=== Section Start ===

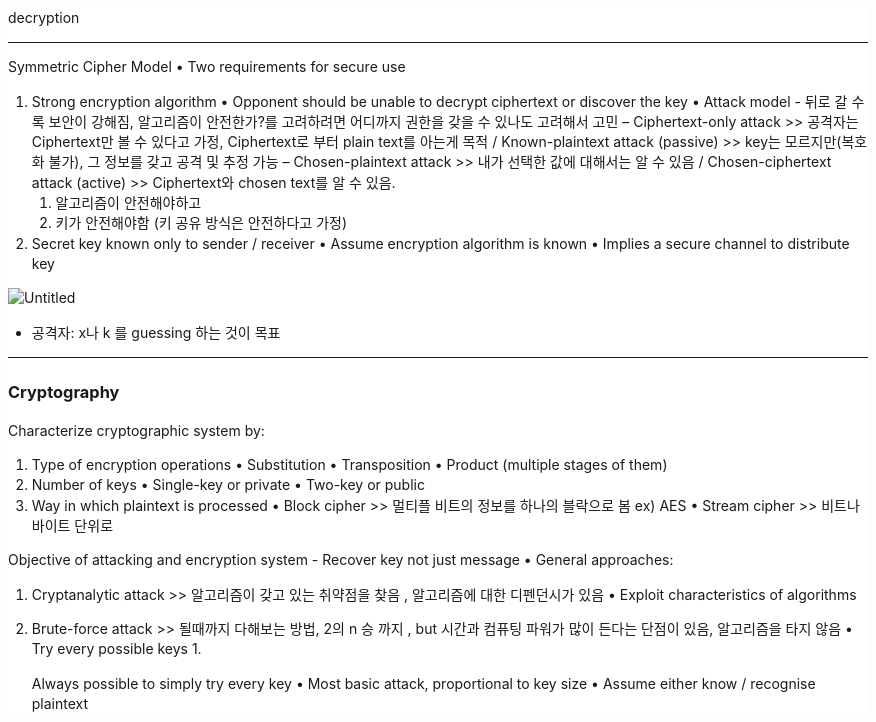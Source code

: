 decryption

---

Symmetric Cipher Model
• Two requirements for secure use

1. Strong encryption algorithm
• Opponent should be unable to decrypt
ciphertext or discover the key
• Attack model - 뒤로 갈 수록 보안이 강해짐, 알고리즘이 안전한가?를 고려하려면 어디까지 권한을 갖을 수 있나도 고려해서 고민
– Ciphertext-only attack >> 공격자는 Ciphertext만 볼 수 있다고 가정, Ciphertext로 부터 plain text를 아는게 목적  / Known-plaintext attack (passive) >> key는 모르지만(복호화 불가), 그 정보를 갖고 공격 및 추정 가능
– Chosen-plaintext attack >> 내가 선택한 값에 대해서는 알 수 있음 /  Chosen-ciphertext attack (active) >> Ciphertext와 chosen text를 알 수 있음.
    1. 알고리즘이 안전해야하고
    2. 키가 안전해야함 (키 공유 방식은 안전하다고 가정)
2. Secret key known only to sender / receiver
• Assume encryption algorithm is known
• Implies a secure channel to distribute key

![Untitled](https://s3-us-west-2.amazonaws.com/secure.notion-static.com/ef6101b4-e756-4e39-b762-b2c167924b76/Untitled.png)

- 공격자: x나 k 를 guessing 하는 것이 목표

---

### Cryptography

Characterize cryptographic system by:

1. Type of encryption operations
• Substitution
• Transposition
• Product (multiple stages of them)
2. Number of keys
• Single-key or private
• Two-key or public
3. Way in which plaintext is processed
• Block cipher >> 멀티플 비트의 정보를 하나의 블락으로 봄 ex) AES
• Stream cipher >> 비트나 바이트 단위로 

Objective of attacking and encryption
system - Recover key not just message
• General approaches:

1. Cryptanalytic attack >> 알고리즘이 갖고 있는 취약점을 찾음 , 알고리즘에 대한 디펜던시가 있음
• Exploit characteristics of algorithms
2. Brute-force attack >> 될때까지 다해보는 방법, 2의 n 승 까지 , but 시간과 컴퓨팅 파워가 많이 든다는 단점이 있음, 알고리즘을 타지 않음
• Try every possible keys
    1. 
    
    Always possible to simply try every key
    • Most basic attack, proportional to key size
    • Assume either know / recognise plaintext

=== Section End ===

Exercise brief
Reproduce exactly the lines of the records above from the one with "Two-key or public" to the one with "1. Cryptanalytic attack", both included, and leave out everything else.

Written answer
• Two-key or public
3. Way in which plaintext is processed
• Block cipher >> 멀티플 비트의 정보를 하나의 블락으로 봄 ex) AES
• Stream cipher >> 비트나 바이트 단위로 

Objective of attacking and encryption
system - Recover key not just message
• General approaches:

1. Cryptanalytic attack >> 알고리즘이 갖고 있는 취약점을 찾음 , 알고리즘에 대한 디펜던시가 있음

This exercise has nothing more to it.